Comment maintenir le niveau et la qualité de l’accompagnement de ces personnes de plus en plus dépendantes ou demandeuses de présence « active  » et « passive », lorsque la charge de travail s’intensifie dans un contexte de limitation ou de pression budgétaire ?

Quels sont les moyens qui nous permettent de lutter contre le risque d’une certaine déshumanisation des soins auprès de toutes ces personnes?


Un risque d’épuisement

Comment s’investir pleinement dans cette prise en charge soignante, sans risquer de s’épuiser, de s’écrouler voire d’abandonner son rôle?

Voici quelques questions, qui sans vouloir constituer l’expression d’une situation désespérée, représentent autant d’appels, voire de cris d’alarme face à la montée des pressions exercées auprès des acteurs de la santé, de l’ensemble du personnel gravitant autour et bien sûr des « bénéficiaires » des soins.

Face à ce constat, il semble important de conserver le sens même de notre présence auprès de la personne en demande de soins et en quête de sens (aussi bien psychologique que spirituel).

La recherche d’une quelconque efficacité ne doit, ne devrait et ne devra jamais nous écarter de l’essentiel : soigner la personne fragile ou fragilisée par tous les moyens humains, matériels et logistiques à notre disposition.

Les efforts de tous les instants de la direction, visant à maintenir à flot le navire au milieu de toutes les vicissitudes et tempêtes par un management courageux, adapté et efficient au quotidien, se révèlent centraux.


La vigilance à considérer l’autre comme sujet.

L’investissement, la persévérance et la solidarité au quotidien de l’ensemble des membres de l’équipe sont essentiels pour protéger et préserver cette relation centrale et privilégiée auprès de la personne âgée.
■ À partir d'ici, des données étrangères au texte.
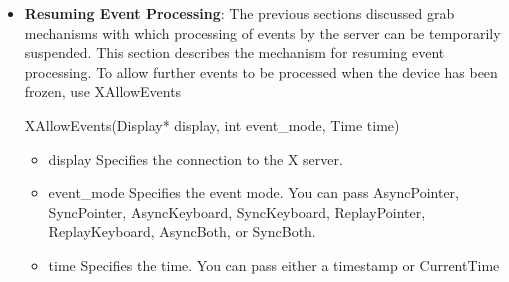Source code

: \documentclass{report}
\begin{document}
\begin{itemize}
            To ungrab a key, use XUngrabKey.
            \bigbreak \noindent 
            \begin{cppcode}
                XUngrabKey (Display display, int keycode, unsigned int modifiers, Window grab_window)
            \end{cppcode}
            \begin{itemize}
                \item display Specifies the connection to the X server.
                \item keycode Specifies the KeyCode or AnyKey.
                \item modifiers Specifies the set of keymasks or AnyModifier. The mask is the bitwise inclusive
                \item OR of the valid keymask bits.
                \item grab\_window Specifies the grab window.
            \end{itemize}
            The XUngrabKey function releases the key combination on the specified window if it was grabbed by this client. It has no effect on an active grab. A modifiers of AnyModifier is equivalent to issuing the request for all possible modifier combinations (including the combination of no modifiers). A keycode argument of AnyKey is equivalent to issuing the request for all possible key codes.
            \bigbreak \noindent 
            XUngrabKey can generate BadValue and BadWindow errors.
        \item \textbf{Resuming Event Processing}: The previous sections discussed grab mechanisms with which processing of events by the server can be temporarily suspended. This section describes the mechanism for resuming event processing.
            \bigbreak \noindent 
            To allow further events to be processed when the device has been frozen, use XAllowEvents
            \bigbreak \noindent 
            \begin{cppcode}
            XAllowEvents(Display* display, int event_mode, Time time)
            \end{cppcode}
            \begin{itemize}
                \item display Specifies the connection to the X server.
                \item event\_mode Specifies the event mode. You can pass AsyncPointer, SyncPointer, AsyncKeyboard, SyncKeyboard, ReplayPointer, ReplayKeyboard, AsyncBoth, or SyncBoth.
                \item time Specifies the time. You can pass either a timestamp or CurrentTime

\end{itemize}
\end{itemize}
\end{document}

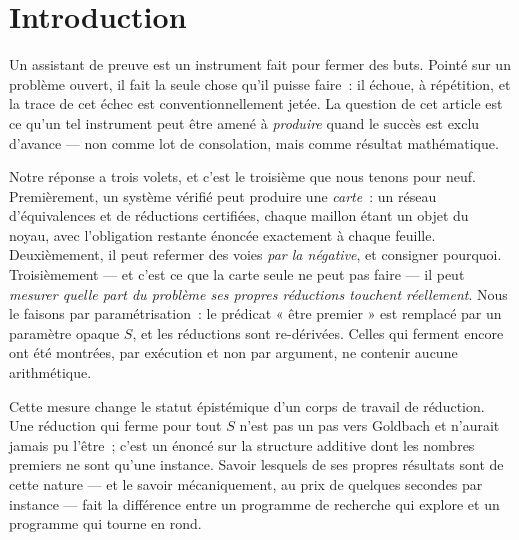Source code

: \documentclass[11pt]{article}
\theoremstyle{remark}\newtheorem{remarque}{Remarque}
\begin{document}
\section{Introduction}

Un assistant de preuve est un instrument fait pour fermer des buts. Pointé sur un
problème ouvert, il fait la seule chose qu'il puisse faire~: il échoue, à répétition, et
la trace de cet échec est conventionnellement jetée. La question de cet article est ce
qu'un tel instrument peut être amené à \emph{produire} quand le succès est exclu
d'avance --- non comme lot de consolation, mais comme résultat mathématique.

Notre réponse a trois volets, et c'est le troisième que nous tenons pour neuf.
Premièrement, un système vérifié peut produire une \emph{carte}~: un réseau
d'équivalences et de réductions certifiées, chaque maillon étant un objet du noyau, avec
l'obligation restante énoncée exactement à chaque feuille. Deuxièmement, il peut refermer
des voies \emph{par la négative}, et consigner pourquoi. Troisièmement --- et c'est ce
que la carte seule ne peut pas faire --- il peut \emph{mesurer quelle part du problème ses
propres réductions touchent réellement}. Nous le faisons par paramétrisation~: le
prédicat « être premier » est remplacé par un paramètre opaque $S$, et les réductions
sont re-dérivées. Celles qui ferment encore ont été montrées, par exécution et non par
argument, ne contenir aucune arithmétique.

Cette mesure change le statut épistémique d'un corps de travail de réduction. Une
réduction qui ferme pour tout $S$ n'est pas un pas vers Goldbach et n'aurait jamais pu
l'être~; c'est un énoncé sur la structure additive dont les nombres premiers ne sont
qu'une instance. Savoir lesquels de ses propres résultats sont de cette nature --- et le
savoir mécaniquement, au prix de quelques secondes par instance --- fait la différence
entre un programme de recherche qui explore et un programme qui tourne en rond.
\end{document}
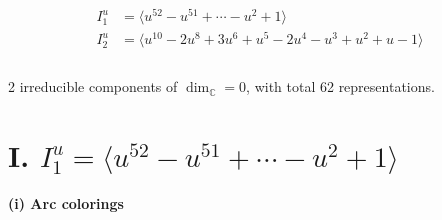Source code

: \documentclass[1p]{elsarticle_modified}
\theoremstyle{definition}
\begin{document}
\begin{align*}
I^u_{1}&=\langle 
u^{52}- u^{51}+\cdots- u^2+1\rangle \\
I^u_{2}&=\langle 
u^{10}-2 u^8+3 u^6+u^5-2 u^4- u^3+u^2+u-1\rangle \\
\\
\end{align*}
\raggedright * 2 irreducible components of $\dim_{\mathbb{C}}=0$, with total 62 representations.\\
\newpage
\renewcommand{\arraystretch}{1}
\centering \section*{I. $I^u_{1}= \langle u^{52}- u^{51}+\cdots- u^2+1 \rangle$}
\flushleft \textbf{(i) Arc colorings}\\
\end{document}
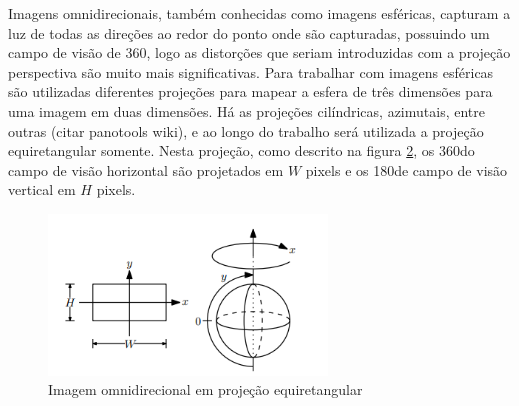 \documentclass[cic,tc]{iiufrgs}
\begin{document}
\begin{figure}
\begin{center}
{
	}
    \end{center}
    \label{fig:perspectiveProj}
\end{figure}

Imagens omnidirecionais, também conhecidas como imagens esféricas, capturam a luz de todas as direções ao redor do ponto onde são capturadas, possuindo um campo de visão de 360\degree, logo as distorções que seriam introduzidas com a projeção perspectiva são muito mais significativas. Para trabalhar com imagens esféricas são utilizadas diferentes projeções para mapear a esfera de três dimensões para uma imagem em duas dimensões. Há as projeções cilíndricas, azimutais, entre outras (citar panotools wiki), e ao longo do trabalho será utilizada a projeção equiretangular somente. Nesta projeção,  como descrito na figura \ref{fig:sphericalIm}, os 360\degree do campo de visão horizontal são projetados em $W$ pixels e os 180\degree de campo de visão vertical em $H$ pixels.

\begin{figure}
    \caption{Imagem omnidirecional em projeção equiretangular}
    \begin{center}
        \includegraphics[width=20em]{equiretangular.png}
    \end{center}
    \label{fig:sphericalIm}
\end{figure}
\end{document}
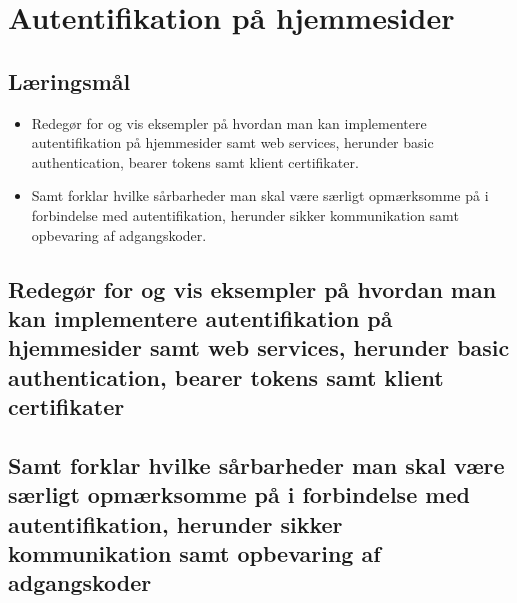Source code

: \section{Autentifikation på hjemmesider}

\subsection{Læringsmål}

\begin{itemize}
	\item Redegør for og vis eksempler på hvordan man kan implementere autentifikation på
	hjemmesider samt web services, herunder basic authentication, bearer tokens samt
	klient certifikater.
	\item Samt forklar hvilke sårbarheder man skal være særligt opmærksomme på i
	forbindelse med autentifikation, herunder sikker kommunikation samt opbevaring
	af adgangskoder.
\end{itemize}

\subsection{Redegør for og vis eksempler på hvordan man kan implementere autentifikation på	hjemmesider samt web services, herunder basic authentication, bearer tokens samt klient certifikater}
\subsection{Samt forklar hvilke sårbarheder man skal være særligt opmærksomme på i forbindelse med autentifikation, herunder sikker kommunikation samt opbevaring af adgangskoder}

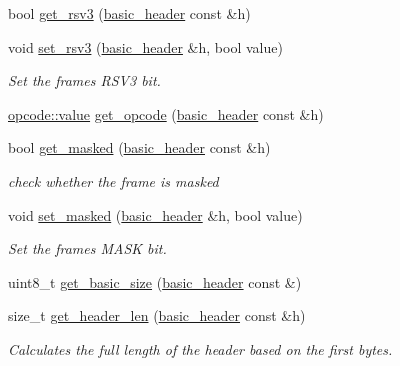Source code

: \begin{DoxyCompactItemize}
bool \hyperlink{namespacewebsocketpp_1_1frame_afc9bce4c9fdbe9fe78e884c8858cccac}{get\+\_\+rsv3} (\hyperlink{structwebsocketpp_1_1frame_1_1basic__header}{basic\+\_\+header} const \&h)
\item 
void \hyperlink{namespacewebsocketpp_1_1frame_a293e2ed0dd6efa704f27c29a1e595715}{set\+\_\+rsv3} (\hyperlink{structwebsocketpp_1_1frame_1_1basic__header}{basic\+\_\+header} \&h, bool value)
\begin{DoxyCompactList}\small\item\em Set the frame\textquotesingle{}s R\+S\+V3 bit. \end{DoxyCompactList}\item 
\hyperlink{namespacewebsocketpp_1_1frame_1_1opcode_ae68711643096dfc4af6d66ade3f9fd5e}{opcode\+::value} \hyperlink{namespacewebsocketpp_1_1frame_af72de43b056cf14e66b3c5b0e648f96c}{get\+\_\+opcode} (\hyperlink{structwebsocketpp_1_1frame_1_1basic__header}{basic\+\_\+header} const \&h)
\item 
bool \hyperlink{namespacewebsocketpp_1_1frame_a4e8cf8ae88a7a8fdb2b3ea86623d01d2}{get\+\_\+masked} (\hyperlink{structwebsocketpp_1_1frame_1_1basic__header}{basic\+\_\+header} const \&h)
\begin{DoxyCompactList}\small\item\em check whether the frame is masked \end{DoxyCompactList}\item 
void \hyperlink{namespacewebsocketpp_1_1frame_a9adfd26ffa9dccf738e6b62b5dccf7f0}{set\+\_\+masked} (\hyperlink{structwebsocketpp_1_1frame_1_1basic__header}{basic\+\_\+header} \&h, bool value)
\begin{DoxyCompactList}\small\item\em Set the frame\textquotesingle{}s M\+A\+S\+K bit. \end{DoxyCompactList}\item 
uint8\+\_\+t \hyperlink{namespacewebsocketpp_1_1frame_a0b9efbf554fb766c9661b68a613612fb}{get\+\_\+basic\+\_\+size} (\hyperlink{structwebsocketpp_1_1frame_1_1basic__header}{basic\+\_\+header} const \&)
\item 
size\+\_\+t \hyperlink{namespacewebsocketpp_1_1frame_abd4f23c906cc48fb3b34603fd4284b01}{get\+\_\+header\+\_\+len} (\hyperlink{structwebsocketpp_1_1frame_1_1basic__header}{basic\+\_\+header} const \&h)
\begin{DoxyCompactList}\small\item\em Calculates the full length of the header based on the first bytes. \end{DoxyCompactList}\item 

\end{DoxyCompactItemize}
Le refus de devenir des robots, qui prodigueraient des gestes successifs et saccadés auprès de personnes qui ne seraient plus en droits de recevoir dignement des soins, selon la volonté de certains « essayistes» tout en transformant l’humain en une machine au sein d’une mondialisation heureuse, s’impose.
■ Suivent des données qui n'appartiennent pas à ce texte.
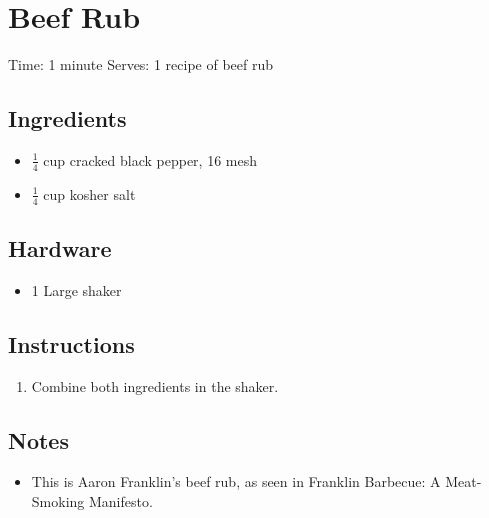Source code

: \section{Beef Rub}
\label{beefRub}
\setcounter{secnumdepth}{0}
Time: 1 minute
Serves: 1 recipe of beef rub

\begin{multicols}{2}
\subsection*{Ingredients}
\begin{itemize}
    \item \( \frac{1}{4} \) cup cracked black pepper, 16 mesh
    \item \( \frac{1}{4} \) cup kosher salt
\end{itemize}

\subsection*{Hardware}
\begin{itemize}
    \item 1 Large shaker
\end{itemize}
\clearpage

\subsection*{Instructions}
\begin{enumerate}
    \item Combine both ingredients in the shaker.
\end{enumerate}

\subsection*{Notes}
\begin{itemize}
    \item This is Aaron Franklin's beef rub, as seen in Franklin Barbecue: A Meat-Smoking Manifesto.
\end{itemize}
\end{multicols}
\clearpage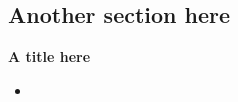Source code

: \documentclass[a0,portrait]{a0poster}
\begin{document}
\noindent\makebox[\linewidth]{\rule{\linewidth}{5.6pt}}

\begin{multicols}{3}\setlength{\columnseprule}{0pt}
\section*{Another section here}
\begin{center}
\end{center}%

\begin{center}
\end{center}


\begin{tcolorbox}[colback=mblue!5!white]
\Large \textbf{A title here}
\begin{itemize}
\item
\end{itemize}
\end{tcolorbox}

\end{multicols}
\end{document}
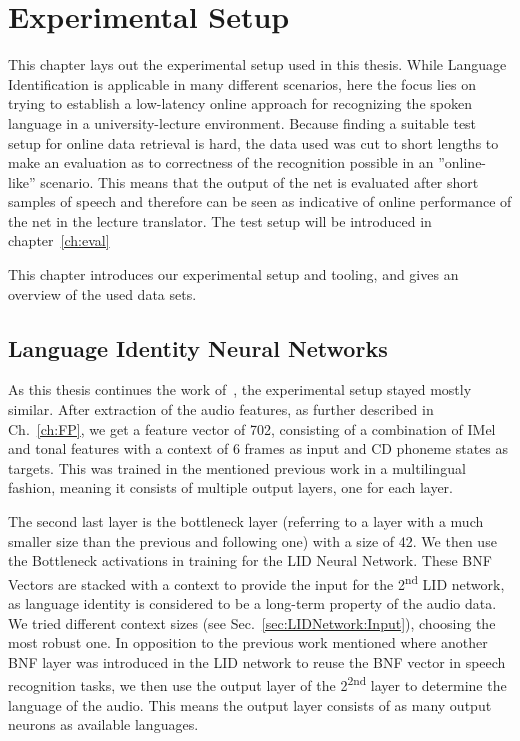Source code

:




\chapter{Experimental Setup}
\label{ch:LITasks}

This chapter lays out the experimental setup used in this thesis. While Language Identification is applicable in many different scenarios, here the focus lies on trying to establish a low-latency online approach for recognizing the spoken language in a university-lecture environment. Because finding a suitable test setup for online data retrieval is hard, the data used was cut to short lengths to make an evaluation as to correctness of the recognition possible in an ''online-like'' scenario. 
This means that the output of the net is evaluated after short samples of speech and therefore can be seen as indicative of online performance of the net in the lecture translator. The test setup will be introduced in chapter~\ref{ch:eval}


This chapter introduces our experimental setup and tooling, and gives an overview of the used data sets.

\section{Language Identity Neural Networks}
\label{sec:LITasks:GS}

As this thesis continues the work of~\cite{Mueller2016b}, the experimental setup stayed mostly similar. After extraction of the audio features, as further described in Ch.~\ref{ch:FP}, we get a feature vector of 702, consisting of a combination of IMel and tonal features with a context of 6 frames as input and CD phoneme states as targets. This was trained in the mentioned previous work in a multilingual fashion, meaning it consists of multiple output layers, one for each layer.

The second last layer is the bottleneck layer (referring to a layer with a much smaller size than the previous and following one) with a size of 42. We then use the Bottleneck activations in training for the LID Neural Network. These BNF Vectors are stacked with a context to provide the input for the 2\textsuperscript{nd} LID network, as language identity is considered to be a long-term property of the audio data. We tried different context sizes (see Sec.~\ref{sec:LIDNetwork:Input}), choosing the most robust one.  In opposition to the previous work mentioned where another BNF layer was introduced in the LID network to reuse the BNF vector in speech recognition tasks, we then use the output layer of the 2\textsuperscript{2nd} layer to determine the language of the audio. This means the output layer consists of as many output neurons as available languages.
La vigilance constante du personnel à considérer « l’autre », « l’autrui » comme « sujet » de soins toujours, comme «objet » de soins jamais, est à conserver jalousement.

Enfin et surtout considérer que le visage de celui qui est présent n’est pas anodin, que l’image de celui qui se tient là n’est pas quelconque, que la figure de celui qui nous regarde n’est pas insignifiante, mais que la face de celui qui nous regarde est celle du Christ.